The scope of the present invention is not limited to the above-described embodiments, but can be implemented in various forms of embodiments within the scope of the appended claims. It is deemed that the scope of the claims of the present invention is within the scope of the description of the claims of the present invention to the extent that anyone with ordinary knowledge in the technical field to which the invention pertains can make modifications without departing from the gist of the present invention claimed in the claims.

Claims (10)

iron plate,
An expanded graphite sheet formed on the above iron plate,
A ceramic fiber sheet formed on the above expanded graphite sheet, and
A refractory sheet comprising a film containing a ceramic hollow body or insulation formed on the ceramic fiber sheet,
The above expanded graphite sheet is formed by mixing expanded graphite powder and a binder and manufacturing it in a pellet shape,
The above ceramic fiber sheet is selected from the group consisting of silica fabric, silicone coated silica fabric and flame retardant resin coated silica fabric,
A refractory sheet, characterized in that the thickness of the ceramic fiber sheet is 0.3 to 1 mm. delete In the first paragraph,
A refractory sheet, characterized in that the thickness of the expanded graphite sheet is 0.5 to 3 mm. delete delete In the first paragraph,
A refractory sheet characterized in that the film containing the ceramic hollow body or insulation further includes at least one selected from the group consisting of PBS (poly butadiene styrene), PE (polyethylene), and PP (polypropylene).
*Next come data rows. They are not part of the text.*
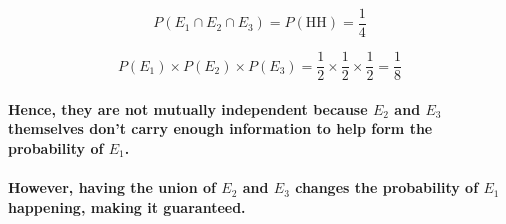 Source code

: \documentclass[
]{article}
\begin{document}
\[
P(E_1 \cap E_2 \cap E_3) = P(\text{HH}) = \frac{1}{4}
\]

\[
P(E_1) \times P(E_2) \times P(E_3) = \frac{1}{2} \times \frac{1}{2} \times \frac{1}{2} = \frac{1}{8}
\]

\paragraph{\texorpdfstring{Hence, they are not mutually independent
because \(E_2\) and \(E_3\) themselves don't carry enough information to
help form the probability of
\(E_1\).}{Hence, they are not mutually independent because E\_2 and E\_3 themselves don't carry enough information to help form the probability of E\_1.}}\label{hence-they-are-not-mutually-independent-because-e_2-and-e_3-themselves-dont-carry-enough-information-to-help-form-the-probability-of-e_1.}

\paragraph{\texorpdfstring{However, having the union of \(E_2\) and
\(E_3\) changes the probability of \(E_1\) happening, making it
guaranteed.}{However, having the union of E\_2 and E\_3 changes the probability of E\_1 happening, making it guaranteed.}}\label{however-having-the-union-of-e_2-and-e_3-changes-the-probability-of-e_1-happening-making-it-guaranteed.}
\end{document}

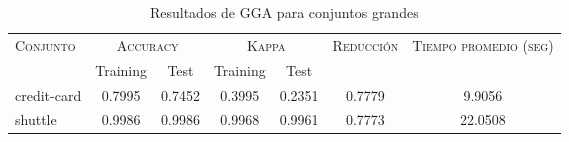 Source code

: \begin{table}[]
\centering
\begin{tabular}{l c c c c c c}
\hline
\multirow{2}{*}{\textsc{Conjunto}}
	& \multicolumn{2}{c}{\textsc{Accuracy}}
	& \multicolumn{2}{c}{\textsc{Kappa}}
	& \textsc{Reducción}
	& \textsc{Tiempo promedio (seg)} \\
	& Training & Test
	& Training & Test \\ 
\hline
\hline

credit-card & 0.7995 & 0.7452 & 0.3995 & 0.2351 & 0.7779 & 9.9056 \\
shuttle & 0.9986 & 0.9986 & 0.9968 & 0.9961 & 0.7773 & 22.0508 \\

\hline
\end{tabular}
\caption{Resultados de GGA para conjuntos grandes }
\label{res-grande-gga}
\end{table}

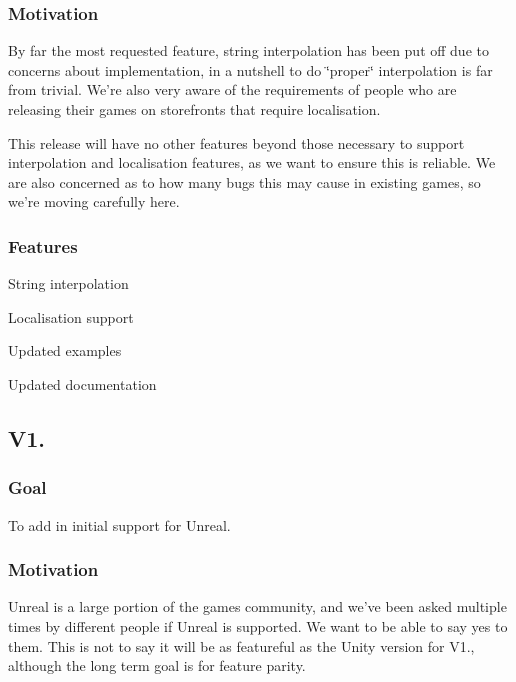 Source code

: \subsubsection*{Motivation}

By far the most requested feature, string interpolation has been put off due to concerns about implementation, in a nutshell to do \char`\"{}proper\char`\"{} interpolation is far from trivial. We're also very aware of the requirements of people who are releasing their games on storefronts that require localisation.

This release will have no other features beyond those necessary to support interpolation and localisation features, as we want to ensure this is reliable. We are also concerned as to how many bugs this may cause in existing games, so we're moving carefully here.

\subsubsection*{Features}


\begin{DoxyItemize}
\item String interpolation
\item Localisation support
\item Updated examples
\item Updated documentation
\end{DoxyItemize}

\subsection*{V1.}

\subsubsection*{Goal}

To add in initial support for Unreal.

\subsubsection*{Motivation}

Unreal is a large portion of the games community, and we've been asked multiple times by different people if Unreal is supported. We want to be able to say yes to them. This is not to say it will be as featureful as the Unity version for V1., although the long term goal is for feature parity.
In the first paragraph,
A refractory sheet, characterized in that the thickness of the film containing the ceramic hollow body or insulation is 0.1 to 1.5 mm. delete In the first paragraph,
A fire-resistant sheet characterized by being used in building materials, electric vehicle (EV) battery packs, or energy storage systems (ESS). Steps to provide the iron plate,
A step of providing an expanded graphite sheet formed on the above iron plate,
A step of providing a ceramic fiber sheet formed on the expanded graphite sheet, and
A method for manufacturing a refractory sheet, comprising the step of providing a film containing a ceramic hollow body or insulation formed on the ceramic fiber sheet,
The above expanded graphite sheet is formed by mixing expanded graphite powder and a binder and manufacturing it in a pellet shape,
The above ceramic fiber sheet is selected from the group consisting of silica fabric, silicone coated silica fabric and flame retardant resin coated silica fabric,
A method for manufacturing a refractory sheet, characterized in that the thickness of the ceramic fiber sheet is 0.3 to 1 mm.